Stick Season
This time of year, the leaves,
except for one or two stalwart holdouts, have fallen.
You can see far into the woods,
far enough to see the ghost factories
that populate so much of New England:
Fallen roofs and broken glass
and trees growing through doorways.
In a way, it is your favorite time of year,
a season of exploring the abandoned
and almost forbidden, a season to capture
the lost, if only for the flicker of a camera
and a few moments of chills down your back.
A season of comraderie with the dead.
You wander the remains, breathing in the ghosts,
adding them to your own. the collection of the lost
things that populate your soul,
Once, you can remember the time.
You were about nine and afraid of ghosts.
Haunted houses were real and the spirits
were dangerous.

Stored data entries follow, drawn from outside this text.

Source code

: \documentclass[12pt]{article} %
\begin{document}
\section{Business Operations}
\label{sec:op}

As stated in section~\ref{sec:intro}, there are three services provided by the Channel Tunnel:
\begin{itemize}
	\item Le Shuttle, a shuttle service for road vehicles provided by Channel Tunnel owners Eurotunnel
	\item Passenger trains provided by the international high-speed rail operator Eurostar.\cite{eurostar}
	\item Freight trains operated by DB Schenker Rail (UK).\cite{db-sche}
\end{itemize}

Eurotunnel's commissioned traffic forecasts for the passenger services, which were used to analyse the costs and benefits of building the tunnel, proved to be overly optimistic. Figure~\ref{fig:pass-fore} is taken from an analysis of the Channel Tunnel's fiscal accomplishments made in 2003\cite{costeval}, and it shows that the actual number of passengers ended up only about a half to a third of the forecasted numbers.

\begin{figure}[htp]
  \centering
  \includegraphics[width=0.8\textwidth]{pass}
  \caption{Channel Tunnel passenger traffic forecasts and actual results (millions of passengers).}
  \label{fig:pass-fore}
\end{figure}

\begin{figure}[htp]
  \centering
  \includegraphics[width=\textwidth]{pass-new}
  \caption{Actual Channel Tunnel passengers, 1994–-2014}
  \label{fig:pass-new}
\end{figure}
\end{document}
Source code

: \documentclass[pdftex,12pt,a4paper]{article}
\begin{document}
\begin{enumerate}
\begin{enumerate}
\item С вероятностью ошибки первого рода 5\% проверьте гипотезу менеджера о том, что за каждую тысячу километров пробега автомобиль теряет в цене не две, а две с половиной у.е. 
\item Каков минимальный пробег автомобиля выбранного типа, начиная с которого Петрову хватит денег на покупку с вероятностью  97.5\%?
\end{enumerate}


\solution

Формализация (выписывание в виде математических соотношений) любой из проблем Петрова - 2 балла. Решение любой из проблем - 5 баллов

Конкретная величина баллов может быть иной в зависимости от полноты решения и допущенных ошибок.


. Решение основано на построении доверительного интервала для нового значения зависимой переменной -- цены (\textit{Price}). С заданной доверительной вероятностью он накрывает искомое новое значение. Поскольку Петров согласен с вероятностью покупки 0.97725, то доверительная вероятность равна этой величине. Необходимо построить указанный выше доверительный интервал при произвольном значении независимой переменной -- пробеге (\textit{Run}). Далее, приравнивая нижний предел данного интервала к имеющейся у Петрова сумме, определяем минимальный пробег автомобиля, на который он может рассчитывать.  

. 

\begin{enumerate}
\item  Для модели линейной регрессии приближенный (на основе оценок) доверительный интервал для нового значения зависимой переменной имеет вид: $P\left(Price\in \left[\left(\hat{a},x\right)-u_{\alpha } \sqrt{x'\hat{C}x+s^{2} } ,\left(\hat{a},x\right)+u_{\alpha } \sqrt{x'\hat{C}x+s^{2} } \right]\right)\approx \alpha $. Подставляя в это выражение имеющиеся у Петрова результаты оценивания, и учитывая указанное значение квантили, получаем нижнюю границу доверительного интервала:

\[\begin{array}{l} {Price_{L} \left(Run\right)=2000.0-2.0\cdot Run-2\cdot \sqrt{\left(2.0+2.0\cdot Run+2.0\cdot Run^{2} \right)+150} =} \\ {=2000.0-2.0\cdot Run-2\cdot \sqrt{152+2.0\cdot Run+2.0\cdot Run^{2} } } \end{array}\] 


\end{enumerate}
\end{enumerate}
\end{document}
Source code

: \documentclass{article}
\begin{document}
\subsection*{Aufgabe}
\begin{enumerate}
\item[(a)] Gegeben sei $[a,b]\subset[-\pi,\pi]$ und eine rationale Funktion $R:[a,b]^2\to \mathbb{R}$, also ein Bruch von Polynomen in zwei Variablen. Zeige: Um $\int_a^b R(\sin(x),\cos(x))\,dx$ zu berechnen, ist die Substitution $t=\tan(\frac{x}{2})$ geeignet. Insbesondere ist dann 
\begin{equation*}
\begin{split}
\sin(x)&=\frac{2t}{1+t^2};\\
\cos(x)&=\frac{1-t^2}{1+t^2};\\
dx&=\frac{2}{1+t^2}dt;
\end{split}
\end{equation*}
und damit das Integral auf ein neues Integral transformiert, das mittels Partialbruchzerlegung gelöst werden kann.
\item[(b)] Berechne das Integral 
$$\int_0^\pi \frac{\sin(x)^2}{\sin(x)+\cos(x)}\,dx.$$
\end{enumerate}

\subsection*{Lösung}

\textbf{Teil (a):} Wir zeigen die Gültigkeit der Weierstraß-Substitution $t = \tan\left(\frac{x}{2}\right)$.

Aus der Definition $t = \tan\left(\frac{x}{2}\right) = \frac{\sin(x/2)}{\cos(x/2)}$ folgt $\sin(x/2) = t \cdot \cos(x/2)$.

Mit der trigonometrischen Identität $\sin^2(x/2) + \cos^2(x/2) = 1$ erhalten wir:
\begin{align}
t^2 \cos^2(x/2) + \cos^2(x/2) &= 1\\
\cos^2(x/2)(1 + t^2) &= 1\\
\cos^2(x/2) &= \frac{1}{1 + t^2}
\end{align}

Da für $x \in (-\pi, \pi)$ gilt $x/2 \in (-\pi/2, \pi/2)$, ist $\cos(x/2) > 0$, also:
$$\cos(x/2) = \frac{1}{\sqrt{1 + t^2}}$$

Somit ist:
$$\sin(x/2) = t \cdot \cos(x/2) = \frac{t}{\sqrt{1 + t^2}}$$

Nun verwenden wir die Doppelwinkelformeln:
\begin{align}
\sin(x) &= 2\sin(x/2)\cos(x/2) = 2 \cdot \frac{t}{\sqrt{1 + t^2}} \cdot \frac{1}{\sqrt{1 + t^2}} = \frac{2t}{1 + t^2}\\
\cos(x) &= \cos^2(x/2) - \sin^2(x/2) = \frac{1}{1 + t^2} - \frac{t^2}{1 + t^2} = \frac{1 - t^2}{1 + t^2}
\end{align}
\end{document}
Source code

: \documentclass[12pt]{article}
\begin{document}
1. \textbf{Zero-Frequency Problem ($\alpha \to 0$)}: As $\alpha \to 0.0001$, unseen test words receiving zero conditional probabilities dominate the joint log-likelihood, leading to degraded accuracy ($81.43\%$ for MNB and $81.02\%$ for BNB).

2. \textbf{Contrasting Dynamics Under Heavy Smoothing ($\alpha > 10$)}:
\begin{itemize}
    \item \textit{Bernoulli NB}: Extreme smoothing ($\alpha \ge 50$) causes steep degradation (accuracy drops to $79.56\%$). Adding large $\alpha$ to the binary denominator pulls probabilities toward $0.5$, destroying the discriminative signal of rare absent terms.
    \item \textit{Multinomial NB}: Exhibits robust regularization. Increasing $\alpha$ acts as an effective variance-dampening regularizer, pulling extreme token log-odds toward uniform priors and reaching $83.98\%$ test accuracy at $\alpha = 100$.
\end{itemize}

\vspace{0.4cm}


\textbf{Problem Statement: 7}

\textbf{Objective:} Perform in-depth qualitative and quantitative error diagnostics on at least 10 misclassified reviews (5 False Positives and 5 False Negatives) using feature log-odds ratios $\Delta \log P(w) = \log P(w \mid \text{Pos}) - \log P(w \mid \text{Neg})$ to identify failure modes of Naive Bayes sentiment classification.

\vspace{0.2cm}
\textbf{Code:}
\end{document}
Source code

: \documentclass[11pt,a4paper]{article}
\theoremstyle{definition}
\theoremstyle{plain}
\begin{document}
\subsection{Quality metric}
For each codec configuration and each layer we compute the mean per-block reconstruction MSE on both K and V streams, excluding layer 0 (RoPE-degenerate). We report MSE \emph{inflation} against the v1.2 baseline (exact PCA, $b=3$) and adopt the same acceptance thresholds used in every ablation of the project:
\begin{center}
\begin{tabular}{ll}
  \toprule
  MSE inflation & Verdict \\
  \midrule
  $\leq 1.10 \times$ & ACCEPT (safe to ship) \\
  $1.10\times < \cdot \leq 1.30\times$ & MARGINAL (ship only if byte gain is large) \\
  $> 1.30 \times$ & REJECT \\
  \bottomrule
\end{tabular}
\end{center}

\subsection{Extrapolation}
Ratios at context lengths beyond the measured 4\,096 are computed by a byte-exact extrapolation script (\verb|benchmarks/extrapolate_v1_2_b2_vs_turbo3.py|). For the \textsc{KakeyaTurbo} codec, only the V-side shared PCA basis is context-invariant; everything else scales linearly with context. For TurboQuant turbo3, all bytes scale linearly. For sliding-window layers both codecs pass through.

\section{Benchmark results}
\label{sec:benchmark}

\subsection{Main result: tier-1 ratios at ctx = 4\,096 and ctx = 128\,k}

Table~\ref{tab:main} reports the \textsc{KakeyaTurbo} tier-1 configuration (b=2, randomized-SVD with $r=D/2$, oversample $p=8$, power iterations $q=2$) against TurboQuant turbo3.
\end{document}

You would cry out in the night
as they infected your dreams, more real than real.
Do not ask me what changed. Do not ask when
ghosts became your friends. How you learned to
dance and laugh with them, and tell their stories,
like a lover’s secret. Do not ask me
when at least part of you became them,
and you learned to sing their songs
as your own here in stick season
where the dead limbs of almost winter
allow us to see a bit deeper
into the forest.
About this poem
Here in New England, we call the part of fall when the leaves have fallen but the snow has not, stick season. It’s one of my favorites, being able to see into the woods, all the things hidden by summer.